Exercise description
Word for word, retype the first line of the records and every following line through the one containing "J.~Adebayo, J.~Gilmer, M.~Muelly, I.~Goodfellow, M.~Hardt, and".

Saved entries
----------------

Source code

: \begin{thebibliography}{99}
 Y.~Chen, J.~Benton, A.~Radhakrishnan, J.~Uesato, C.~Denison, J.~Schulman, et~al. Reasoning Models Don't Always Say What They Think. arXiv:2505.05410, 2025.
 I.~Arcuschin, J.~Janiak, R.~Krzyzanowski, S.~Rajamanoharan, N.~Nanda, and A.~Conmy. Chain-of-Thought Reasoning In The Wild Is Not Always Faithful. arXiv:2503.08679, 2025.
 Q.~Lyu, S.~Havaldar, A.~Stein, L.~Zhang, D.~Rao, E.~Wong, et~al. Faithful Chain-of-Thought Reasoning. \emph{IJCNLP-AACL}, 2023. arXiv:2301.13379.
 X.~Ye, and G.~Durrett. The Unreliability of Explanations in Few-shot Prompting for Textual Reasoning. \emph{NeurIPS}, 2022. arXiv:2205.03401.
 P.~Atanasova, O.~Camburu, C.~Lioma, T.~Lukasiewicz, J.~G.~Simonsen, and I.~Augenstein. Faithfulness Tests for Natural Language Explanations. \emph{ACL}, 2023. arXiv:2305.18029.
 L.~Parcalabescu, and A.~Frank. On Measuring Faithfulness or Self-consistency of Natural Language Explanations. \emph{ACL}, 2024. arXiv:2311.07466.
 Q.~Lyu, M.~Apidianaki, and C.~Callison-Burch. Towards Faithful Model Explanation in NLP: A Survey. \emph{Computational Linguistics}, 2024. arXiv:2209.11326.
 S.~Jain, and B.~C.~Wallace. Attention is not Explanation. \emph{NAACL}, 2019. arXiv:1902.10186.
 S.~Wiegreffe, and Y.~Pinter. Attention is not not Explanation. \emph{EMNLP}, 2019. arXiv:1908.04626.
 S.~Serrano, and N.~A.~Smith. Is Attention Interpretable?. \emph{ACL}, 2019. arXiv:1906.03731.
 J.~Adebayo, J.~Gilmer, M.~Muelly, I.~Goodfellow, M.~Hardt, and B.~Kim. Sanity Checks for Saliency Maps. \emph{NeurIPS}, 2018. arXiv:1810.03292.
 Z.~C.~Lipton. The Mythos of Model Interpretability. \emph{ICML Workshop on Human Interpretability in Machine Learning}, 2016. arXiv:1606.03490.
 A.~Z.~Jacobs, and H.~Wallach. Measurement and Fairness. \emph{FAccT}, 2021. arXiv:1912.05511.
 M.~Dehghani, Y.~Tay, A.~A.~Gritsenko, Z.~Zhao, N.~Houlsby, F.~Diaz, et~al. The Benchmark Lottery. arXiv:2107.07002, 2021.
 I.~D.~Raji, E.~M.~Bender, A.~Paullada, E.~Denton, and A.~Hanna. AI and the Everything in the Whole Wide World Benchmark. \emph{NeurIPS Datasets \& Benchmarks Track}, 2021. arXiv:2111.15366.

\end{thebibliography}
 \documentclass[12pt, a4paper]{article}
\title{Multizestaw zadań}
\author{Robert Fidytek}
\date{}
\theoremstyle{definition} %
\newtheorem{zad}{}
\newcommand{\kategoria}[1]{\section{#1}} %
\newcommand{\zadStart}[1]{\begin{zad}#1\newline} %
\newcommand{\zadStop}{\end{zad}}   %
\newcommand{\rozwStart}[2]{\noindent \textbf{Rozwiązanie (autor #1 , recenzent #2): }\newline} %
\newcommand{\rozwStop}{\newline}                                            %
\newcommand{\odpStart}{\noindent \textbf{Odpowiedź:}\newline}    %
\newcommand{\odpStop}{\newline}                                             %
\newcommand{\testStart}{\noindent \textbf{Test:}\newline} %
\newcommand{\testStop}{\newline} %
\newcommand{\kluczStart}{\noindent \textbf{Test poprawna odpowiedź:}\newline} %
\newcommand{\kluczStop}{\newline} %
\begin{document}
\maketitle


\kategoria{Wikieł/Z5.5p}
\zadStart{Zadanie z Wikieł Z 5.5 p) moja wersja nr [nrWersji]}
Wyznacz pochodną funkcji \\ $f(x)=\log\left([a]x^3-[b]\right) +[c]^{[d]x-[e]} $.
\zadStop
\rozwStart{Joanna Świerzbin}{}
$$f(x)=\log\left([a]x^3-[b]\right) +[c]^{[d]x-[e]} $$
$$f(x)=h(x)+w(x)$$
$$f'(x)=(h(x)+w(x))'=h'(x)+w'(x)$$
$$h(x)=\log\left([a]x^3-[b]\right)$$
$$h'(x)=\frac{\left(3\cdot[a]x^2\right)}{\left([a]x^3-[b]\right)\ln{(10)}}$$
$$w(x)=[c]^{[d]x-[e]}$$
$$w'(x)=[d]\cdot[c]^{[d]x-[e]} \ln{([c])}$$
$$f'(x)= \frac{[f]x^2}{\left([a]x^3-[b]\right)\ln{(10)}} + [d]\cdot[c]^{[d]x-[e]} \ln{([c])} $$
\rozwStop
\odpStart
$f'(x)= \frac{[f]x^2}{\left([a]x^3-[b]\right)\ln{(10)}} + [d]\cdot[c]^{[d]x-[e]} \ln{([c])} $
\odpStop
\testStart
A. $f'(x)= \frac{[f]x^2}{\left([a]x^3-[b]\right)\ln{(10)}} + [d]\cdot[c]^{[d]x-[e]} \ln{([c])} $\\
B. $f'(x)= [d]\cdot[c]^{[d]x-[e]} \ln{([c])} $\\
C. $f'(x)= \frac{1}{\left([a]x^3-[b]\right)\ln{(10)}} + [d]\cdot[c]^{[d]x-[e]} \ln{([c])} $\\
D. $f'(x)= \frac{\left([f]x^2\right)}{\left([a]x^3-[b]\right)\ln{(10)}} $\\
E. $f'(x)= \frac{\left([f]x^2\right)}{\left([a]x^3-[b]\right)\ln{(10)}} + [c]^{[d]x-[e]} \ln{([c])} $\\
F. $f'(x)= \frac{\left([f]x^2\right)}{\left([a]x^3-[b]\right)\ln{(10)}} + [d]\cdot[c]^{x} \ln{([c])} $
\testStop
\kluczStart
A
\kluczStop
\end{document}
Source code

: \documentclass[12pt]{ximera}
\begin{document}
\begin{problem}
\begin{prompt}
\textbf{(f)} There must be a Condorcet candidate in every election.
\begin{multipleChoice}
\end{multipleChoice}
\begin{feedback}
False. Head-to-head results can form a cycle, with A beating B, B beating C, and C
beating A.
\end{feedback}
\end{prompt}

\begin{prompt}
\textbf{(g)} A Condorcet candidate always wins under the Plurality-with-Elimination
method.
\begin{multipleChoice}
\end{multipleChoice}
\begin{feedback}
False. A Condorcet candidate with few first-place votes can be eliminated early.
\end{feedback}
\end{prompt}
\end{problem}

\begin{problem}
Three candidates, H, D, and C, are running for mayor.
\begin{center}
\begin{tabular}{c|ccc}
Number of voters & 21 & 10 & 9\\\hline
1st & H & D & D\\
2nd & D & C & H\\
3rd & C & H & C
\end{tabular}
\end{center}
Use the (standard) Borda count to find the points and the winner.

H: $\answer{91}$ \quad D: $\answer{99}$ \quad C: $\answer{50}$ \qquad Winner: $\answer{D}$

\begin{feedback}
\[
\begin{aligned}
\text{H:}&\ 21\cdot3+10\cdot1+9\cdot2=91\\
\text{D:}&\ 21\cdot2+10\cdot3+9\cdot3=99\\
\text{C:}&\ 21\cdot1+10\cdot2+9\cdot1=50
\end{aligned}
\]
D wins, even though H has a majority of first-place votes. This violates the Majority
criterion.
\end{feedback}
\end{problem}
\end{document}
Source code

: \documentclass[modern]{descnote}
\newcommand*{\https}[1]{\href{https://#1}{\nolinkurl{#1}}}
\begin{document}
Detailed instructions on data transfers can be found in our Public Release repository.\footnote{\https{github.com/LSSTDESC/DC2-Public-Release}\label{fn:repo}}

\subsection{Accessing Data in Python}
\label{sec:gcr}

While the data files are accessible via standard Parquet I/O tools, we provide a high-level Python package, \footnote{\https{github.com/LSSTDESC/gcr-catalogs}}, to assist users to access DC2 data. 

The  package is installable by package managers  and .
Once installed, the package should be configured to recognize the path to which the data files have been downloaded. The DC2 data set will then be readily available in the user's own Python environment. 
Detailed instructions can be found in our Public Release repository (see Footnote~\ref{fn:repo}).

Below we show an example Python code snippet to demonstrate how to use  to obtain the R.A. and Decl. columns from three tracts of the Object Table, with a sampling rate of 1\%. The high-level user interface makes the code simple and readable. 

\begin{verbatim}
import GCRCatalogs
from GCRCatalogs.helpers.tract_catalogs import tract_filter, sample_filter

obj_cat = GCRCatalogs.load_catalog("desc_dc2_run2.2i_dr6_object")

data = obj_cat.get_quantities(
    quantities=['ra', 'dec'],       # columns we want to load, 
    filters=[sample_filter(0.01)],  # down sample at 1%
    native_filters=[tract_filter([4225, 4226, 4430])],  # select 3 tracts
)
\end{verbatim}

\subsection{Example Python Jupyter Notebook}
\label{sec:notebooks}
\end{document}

----------------

Output of the task
Source code

: \begin{thebibliography}{99}
 Y.~Chen, J.~Benton, A.~Radhakrishnan, J.~Uesato, C.~Denison, J.~Schulman, et~al. Reasoning Models Don't Always Say What They Think. arXiv:2505.05410, 2025.
 I.~Arcuschin, J.~Janiak, R.~Krzyzanowski, S.~Rajamanoharan, N.~Nanda, and A.~Conmy. Chain-of-Thought Reasoning In The Wild Is Not Always Faithful. arXiv:2503.08679, 2025.
 Q.~Lyu, S.~Havaldar, A.~Stein, L.~Zhang, D.~Rao, E.~Wong, et~al. Faithful Chain-of-Thought Reasoning. \emph{IJCNLP-AACL}, 2023. arXiv:2301.13379.
 X.~Ye, and G.~Durrett. The Unreliability of Explanations in Few-shot Prompting for Textual Reasoning. \emph{NeurIPS}, 2022. arXiv:2205.03401.
 P.~Atanasova, O.~Camburu, C.~Lioma, T.~Lukasiewicz, J.~G.~Simonsen, and I.~Augenstein. Faithfulness Tests for Natural Language Explanations. \emph{ACL}, 2023. arXiv:2305.18029.
 L.~Parcalabescu, and A.~Frank. On Measuring Faithfulness or Self-consistency of Natural Language Explanations. \emph{ACL}, 2024. arXiv:2311.07466.
 Q.~Lyu, M.~Apidianaki, and C.~Callison-Burch. Towards Faithful Model Explanation in NLP: A Survey. \emph{Computational Linguistics}, 2024. arXiv:2209.11326.
 S.~Jain, and B.~C.~Wallace. Attention is not Explanation. \emph{NAACL}, 2019. arXiv:1902.10186.
 S.~Wiegreffe, and Y.~Pinter. Attention is not not Explanation. \emph{EMNLP}, 2019. arXiv:1908.04626.
 S.~Serrano, and N.~A.~Smith. Is Attention Interpretable?. \emph{ACL}, 2019. arXiv:1906.03731.
 J.~Adebayo, J.~Gilmer, M.~Muelly, I.~Goodfellow, M.~Hardt, and B.~Kim. Sanity Checks for Saliency Maps. \emph{NeurIPS}, 2018. arXiv:1810.03292.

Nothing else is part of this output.